--- START ---
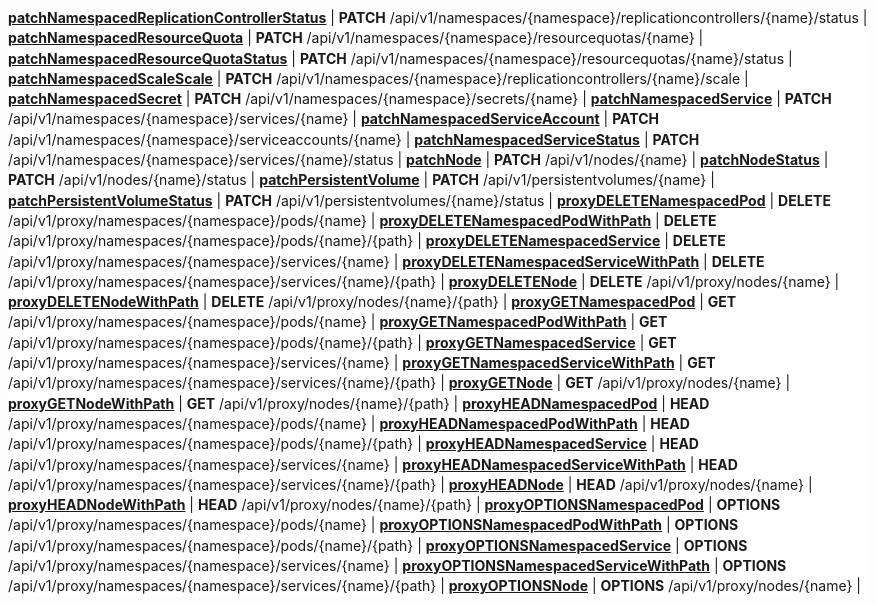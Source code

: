 [**patchNamespacedReplicationControllerStatus**](Core_v1Api.md#patchNamespacedReplicationControllerStatus) | **PATCH** /api/v1/namespaces/{namespace}/replicationcontrollers/{name}/status | 
[**patchNamespacedResourceQuota**](Core_v1Api.md#patchNamespacedResourceQuota) | **PATCH** /api/v1/namespaces/{namespace}/resourcequotas/{name} | 
[**patchNamespacedResourceQuotaStatus**](Core_v1Api.md#patchNamespacedResourceQuotaStatus) | **PATCH** /api/v1/namespaces/{namespace}/resourcequotas/{name}/status | 
[**patchNamespacedScaleScale**](Core_v1Api.md#patchNamespacedScaleScale) | **PATCH** /api/v1/namespaces/{namespace}/replicationcontrollers/{name}/scale | 
[**patchNamespacedSecret**](Core_v1Api.md#patchNamespacedSecret) | **PATCH** /api/v1/namespaces/{namespace}/secrets/{name} | 
[**patchNamespacedService**](Core_v1Api.md#patchNamespacedService) | **PATCH** /api/v1/namespaces/{namespace}/services/{name} | 
[**patchNamespacedServiceAccount**](Core_v1Api.md#patchNamespacedServiceAccount) | **PATCH** /api/v1/namespaces/{namespace}/serviceaccounts/{name} | 
[**patchNamespacedServiceStatus**](Core_v1Api.md#patchNamespacedServiceStatus) | **PATCH** /api/v1/namespaces/{namespace}/services/{name}/status | 
[**patchNode**](Core_v1Api.md#patchNode) | **PATCH** /api/v1/nodes/{name} | 
[**patchNodeStatus**](Core_v1Api.md#patchNodeStatus) | **PATCH** /api/v1/nodes/{name}/status | 
[**patchPersistentVolume**](Core_v1Api.md#patchPersistentVolume) | **PATCH** /api/v1/persistentvolumes/{name} | 
[**patchPersistentVolumeStatus**](Core_v1Api.md#patchPersistentVolumeStatus) | **PATCH** /api/v1/persistentvolumes/{name}/status | 
[**proxyDELETENamespacedPod**](Core_v1Api.md#proxyDELETENamespacedPod) | **DELETE** /api/v1/proxy/namespaces/{namespace}/pods/{name} | 
[**proxyDELETENamespacedPodWithPath**](Core_v1Api.md#proxyDELETENamespacedPodWithPath) | **DELETE** /api/v1/proxy/namespaces/{namespace}/pods/{name}/{path} | 
[**proxyDELETENamespacedService**](Core_v1Api.md#proxyDELETENamespacedService) | **DELETE** /api/v1/proxy/namespaces/{namespace}/services/{name} | 
[**proxyDELETENamespacedServiceWithPath**](Core_v1Api.md#proxyDELETENamespacedServiceWithPath) | **DELETE** /api/v1/proxy/namespaces/{namespace}/services/{name}/{path} | 
[**proxyDELETENode**](Core_v1Api.md#proxyDELETENode) | **DELETE** /api/v1/proxy/nodes/{name} | 
[**proxyDELETENodeWithPath**](Core_v1Api.md#proxyDELETENodeWithPath) | **DELETE** /api/v1/proxy/nodes/{name}/{path} | 
[**proxyGETNamespacedPod**](Core_v1Api.md#proxyGETNamespacedPod) | **GET** /api/v1/proxy/namespaces/{namespace}/pods/{name} | 
[**proxyGETNamespacedPodWithPath**](Core_v1Api.md#proxyGETNamespacedPodWithPath) | **GET** /api/v1/proxy/namespaces/{namespace}/pods/{name}/{path} | 
[**proxyGETNamespacedService**](Core_v1Api.md#proxyGETNamespacedService) | **GET** /api/v1/proxy/namespaces/{namespace}/services/{name} | 
[**proxyGETNamespacedServiceWithPath**](Core_v1Api.md#proxyGETNamespacedServiceWithPath) | **GET** /api/v1/proxy/namespaces/{namespace}/services/{name}/{path} | 
[**proxyGETNode**](Core_v1Api.md#proxyGETNode) | **GET** /api/v1/proxy/nodes/{name} | 
[**proxyGETNodeWithPath**](Core_v1Api.md#proxyGETNodeWithPath) | **GET** /api/v1/proxy/nodes/{name}/{path} | 
[**proxyHEADNamespacedPod**](Core_v1Api.md#proxyHEADNamespacedPod) | **HEAD** /api/v1/proxy/namespaces/{namespace}/pods/{name} | 
[**proxyHEADNamespacedPodWithPath**](Core_v1Api.md#proxyHEADNamespacedPodWithPath) | **HEAD** /api/v1/proxy/namespaces/{namespace}/pods/{name}/{path} | 
[**proxyHEADNamespacedService**](Core_v1Api.md#proxyHEADNamespacedService) | **HEAD** /api/v1/proxy/namespaces/{namespace}/services/{name} | 
[**proxyHEADNamespacedServiceWithPath**](Core_v1Api.md#proxyHEADNamespacedServiceWithPath) | **HEAD** /api/v1/proxy/namespaces/{namespace}/services/{name}/{path} | 
[**proxyHEADNode**](Core_v1Api.md#proxyHEADNode) | **HEAD** /api/v1/proxy/nodes/{name} | 
[**proxyHEADNodeWithPath**](Core_v1Api.md#proxyHEADNodeWithPath) | **HEAD** /api/v1/proxy/nodes/{name}/{path} | 
[**proxyOPTIONSNamespacedPod**](Core_v1Api.md#proxyOPTIONSNamespacedPod) | **OPTIONS** /api/v1/proxy/namespaces/{namespace}/pods/{name} | 
[**proxyOPTIONSNamespacedPodWithPath**](Core_v1Api.md#proxyOPTIONSNamespacedPodWithPath) | **OPTIONS** /api/v1/proxy/namespaces/{namespace}/pods/{name}/{path} | 
[**proxyOPTIONSNamespacedService**](Core_v1Api.md#proxyOPTIONSNamespacedService) | **OPTIONS** /api/v1/proxy/namespaces/{namespace}/services/{name} | 
[**proxyOPTIONSNamespacedServiceWithPath**](Core_v1Api.md#proxyOPTIONSNamespacedServiceWithPath) | **OPTIONS** /api/v1/proxy/namespaces/{namespace}/services/{name}/{path} | 
[**proxyOPTIONSNode**](Core_v1Api.md#proxyOPTIONSNode) | **OPTIONS** /api/v1/proxy/nodes/{name} |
--- END ---
ASSIGNMENT
I need every line from the material that contains the word "replicationcontrollers".

WRITTEN REPLY
: [**patchNamespacedReplicationControllerStatus**](Core_v1Api.md#patchNamespacedReplicationControllerStatus) | **PATCH** /api/v1/namespaces/{namespace}/replicationcontrollers/{name}/status | 
[**patchNamespacedScaleScale**](Core_v1Api.md#patchNamespacedScaleScale) | **PATCH** /api/v1/namespaces/{namespace}/replicationcontrollers/{name}/scale | 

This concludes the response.